NITI Aayog report underscores earlier surveys, revealing a significantly underinsured Indian population. Access barriers, misconceptions associating insurance with affluence, and the undervaluation of insurance needs contribute to this substantial gap. The vast size of the country, the huge rural population, and a traditionally lackadaisical attitude towards financial planning make it very difficult to sell insurance in India.
Moreover, life insurance companies do not have the kind of pan-India presence that could have helped them reach out to the masses directly, but banks do! And they have the added advantage of being trusted by their customers. These factors, and some others, have led to the rise of bancassurance in recent years. Bancassurance blends banking and insurance services under one umbrella.
In such agreements, banks provide insurance products (life or non-life or both) and related services to their customers on behalf of insurance companies. Banks thus act as a distribution channel for insurance products.
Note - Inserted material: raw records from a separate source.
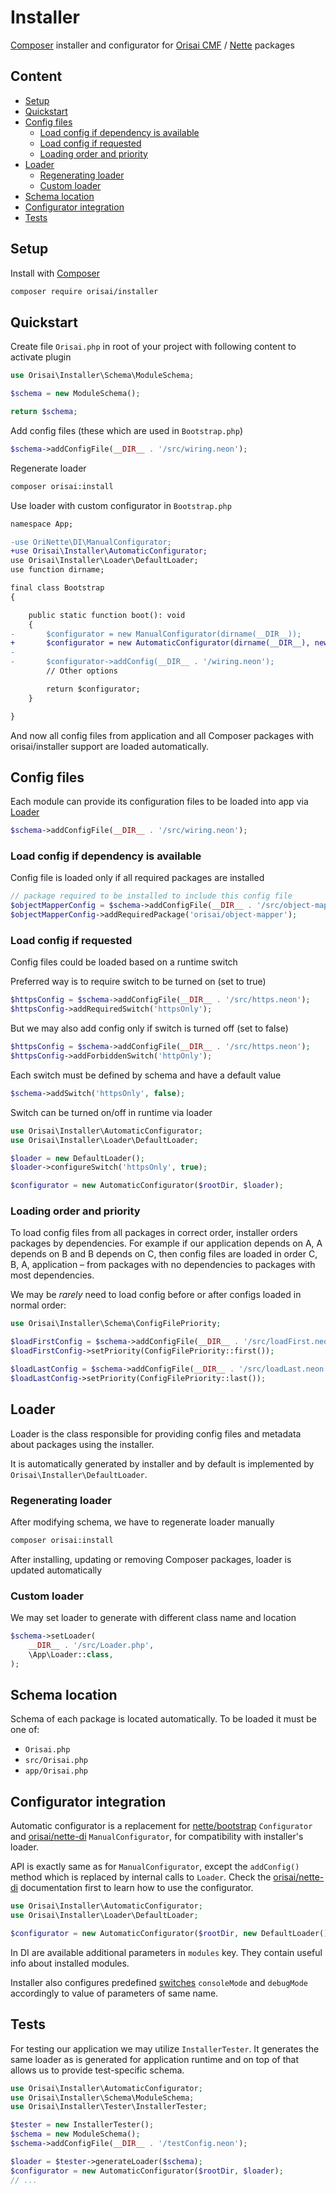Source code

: # Installer

[Composer](https://getcomposer.org) installer and configurator for
[Orisai CMF](https://github.com/orisai/cmf) / [Nette](https://nette.org) packages

## Content

- [Setup](#setup)
- [Quickstart](#quickstart)
- [Config files](#config-files)
	- [Load config if dependency is available](#load-config-if-dependency-is-available)
	- [Load config if requested](#load-config-if-requested)
	- [Loading order and priority](#loading-order-and-priority)
- [Loader](#loader)
	- [Regenerating loader](#regenerating-loader)
	- [Custom loader](#custom-loader)
- [Schema location](#schema-location)
- [Configurator integration](#configurator-integration)
- [Tests](#tests)

## Setup

Install with [Composer](https://getcomposer.org)

```sh
composer require orisai/installer
```

## Quickstart

Create file `Orisai.php` in root of your project with following content to activate plugin

```php
use Orisai\Installer\Schema\ModuleSchema;

$schema = new ModuleSchema();

return $schema;
```

Add config files (these which are used in `Bootstrap.php`)

```php
$schema->addConfigFile(__DIR__ . '/src/wiring.neon');
```

Regenerate loader

```sh
composer orisai:install
```

Use loader with custom configurator in `Bootstrap.php`

```diff
namespace App;

-use OriNette\DI\ManualConfigurator;
+use Orisai\Installer\AutomaticConfigurator;
use Orisai\Installer\Loader\DefaultLoader;
use function dirname;

final class Bootstrap
{

	public static function boot(): void
	{
-		$configurator = new ManualConfigurator(dirname(__DIR__));
+		$configurator = new AutomaticConfigurator(dirname(__DIR__), new DefaultLoader());
-
-		$configurator->addConfig(__DIR__ . '/wiring.neon');
		// Other options

		return $configurator;
	}

}
```

And now all config files from application and all Composer packages with orisai/installer support are loaded
automatically.

## Config files

Each module can provide its configuration files to be loaded into app via [Loader](#loader)

```php
$schema->addConfigFile(__DIR__ . '/src/wiring.neon');
```

### Load config if dependency is available

Config file is loaded only if all required packages are installed

```php
// package required to be installed to include this config file
$objectMapperConfig = $schema->addConfigFile(__DIR__ . '/src/object-mapper.neon');
$objectMapperConfig->addRequiredPackage('orisai/object-mapper');
```

### Load config if requested

Config files could be loaded based on a runtime switch

Preferred way is to require switch to be turned on (set to true)

```php
$httpsConfig = $schema->addConfigFile(__DIR__ . '/src/https.neon');
$httpsConfig->addRequiredSwitch('httpsOnly');
```

But we may also add config only if switch is turned off (set to false)

```php
$httpsConfig = $schema->addConfigFile(__DIR__ . '/src/https.neon');
$httpsConfig->addForbiddenSwitch('httpOnly');
```

Each switch must be defined by schema and have a default value

```php
$schema->addSwitch('httpsOnly', false);
```

Switch can be turned on/off in runtime via loader

```php
use Orisai\Installer\AutomaticConfigurator;
use Orisai\Installer\Loader\DefaultLoader;

$loader = new DefaultLoader();
$loader->configureSwitch('httpsOnly', true);

$configurator = new AutomaticConfigurator($rootDir, $loader);
```

### Loading order and priority

To load config files from all packages in correct order, installer orders packages by dependencies. For example if our
application depends on A, A depends on B and B depends on C, then config files are loaded in order C, B, A, application
– from packages with no dependencies to packages with most dependencies.

We may be *rarely* need to load config before or after configs loaded in normal order:

```php
use Orisai\Installer\Schema\ConfigFilePriority;

$loadFirstConfig = $schema->addConfigFile(__DIR__ . '/src/loadFirst.neon');
$loadFirstConfig->setPriority(ConfigFilePriority::first());

$loadLastConfig = $schema->addConfigFile(__DIR__ . '/src/loadLast.neon');
$loadLastConfig->setPriority(ConfigFilePriority::last());
```

## Loader

Loader is the class responsible for providing config files and metadata about packages using the installer.

It is automatically generated by installer and by default is implemented by `Orisai\Installer\DefaultLoader`.

### Regenerating loader

After modifying schema, we have to regenerate loader manually

```sh
composer orisai:install
```

After installing, updating or removing Composer packages, loader is updated automatically

### Custom loader

We may set loader to generate with different class name and location

```php
$schema->setLoader(
	__DIR__ . '/src/Loader.php',
	\App\Loader::class,
);
```

## Schema location

Schema of each package is located automatically. To be loaded it must be one of:

- `Orisai.php`
- `src/Orisai.php`
- `app/Orisai.php`

## Configurator integration

Automatic configurator is a replacement for [nette/bootstrap](https://github.com/nette/bootstrap) `Configurator` and
[orisai/nette-di](https://github.com/orisai/nette-di) `ManualConfigurator`, for compatibility with installer's loader.

API is exactly same as for `ManualConfigurator`, except the `addConfig()` method which is replaced by internal calls
to `Loader`. Check the [orisai/nette-di](https://github.com/orisai/nette-di) documentation first to learn how to use the
configurator.

```php
use Orisai\Installer\AutomaticConfigurator;
use Orisai\Installer\Loader\DefaultLoader;

$configurator = new AutomaticConfigurator($rootDir, new DefaultLoader());
```

In DI are available additional parameters in `modules` key. They contain useful info about installed modules.

Installer also configures predefined [switches](#load-config-if-requested) `consoleMode` and `debugMode` accordingly to
value of parameters of same name.

## Tests

For testing our application we may utilize `InstallerTester`. It generates the same loader as is generated for
application runtime and on top of that allows us to provide test-specific schema.

```php
use Orisai\Installer\AutomaticConfigurator;
use Orisai\Installer\Schema\ModuleSchema;
use Orisai\Installer\Tester\InstallerTester;

$tester = new InstallerTester();
$schema = new ModuleSchema();
$schema->addConfigFile(__DIR__ . '/testConfig.neon');

$loader = $tester->generateLoader($schema);
$configurator = new AutomaticConfigurator($rootDir, $loader);
// ...
```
The New Business under Bancassurance channel reportedly had an overall life insurance (individual plus group) premium of ₹41,096 crore in 2020-21, which increased by 24.5% to ₹51,188 crore in 2021-22.
The bancassurance model has something in it for each stakeholder: customers, banks, and insurers. Banks have, for quite some time now, been helping retail customers with balancing their investment portfolios. Banks are familiar and easily accessible.